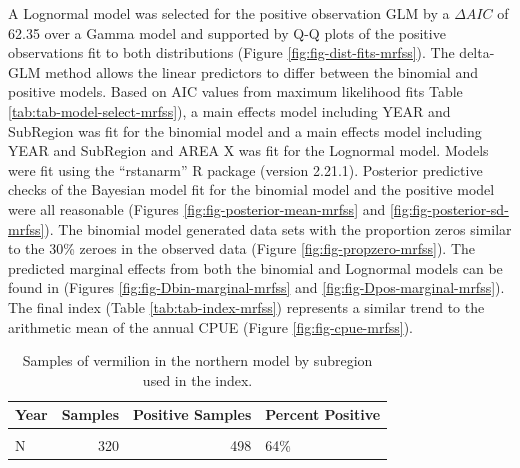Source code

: \documentclass[
  english,
  a4paper,
]{article}
\begin{document}
A Lognormal model was
selected for the positive observation GLM by
a \(\Delta AIC\) of 62.35 over a Gamma model and supported by Q-Q plots of the positive observations fit to both distributions (Figure \ref{fig:fig-dist-fits-mrfss}). The delta-GLM
method allows the linear predictors to differ between the binomial and positive models.
Based on AIC values from maximum likelihood fits Table \ref{tab:tab-model-select-mrfss}),
a main effects model including
YEAR and SubRegion
was fit for the binomial model and a main
effects model including
YEAR and SubRegion and AREA X
was fit for the Lognormal model.
Models were fit using the ``rstanarm'' R package (version 2.21.1). Posterior predictive
checks of the Bayesian model fit for the binomial model and the positive model
were all reasonable (Figures \ref{fig:fig-posterior-mean-mrfss} and
\ref{fig:fig-posterior-sd-mrfss}). The binomial model generated data sets with the
proportion zeros similar to the
30\%
zeroes in the observed data (Figure \ref{fig:fig-propzero-mrfss}).
The predicted marginal effects from both the binomial and Lognormal models
can be found in (Figures \ref{fig:fig-Dbin-marginal-mrfss} and
\ref{fig:fig-Dpos-marginal-mrfss}). The final index (Table \ref{tab:tab-index-mrfss})
represents a similar trend to the arithmetic mean of the annual CPUE (Figure \ref{fig:fig-cpue-mrfss}).

\newpage

\begin{table}

\caption{\label{tab:tab-region-mrfss}Samples of vermilion in the northern model by subregion used in the index.}
\centering
\begin{tabular}[t]{lrrl}
\toprule
Year & Samples & Positive Samples & Percent Positive\\
\midrule
\cellcolor{gray!6}{C} & \cellcolor{gray!6}{442} & \cellcolor{gray!6}{585} & \cellcolor{gray!6}{76\%}\\
N & 320 & 498 & 64\%\\
\bottomrule
\end{tabular}
\end{table}
\end{document}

+ + +

Exactly as they stand, set down the lines from the start of the material through the line with "selected for the positive observation GLM by", both ends included, omitting the pictures.

Source code

: \documentclass[
  english,
  a4paper,
]{article}
\begin{document}
A Lognormal model was
selected for the positive observation GLM by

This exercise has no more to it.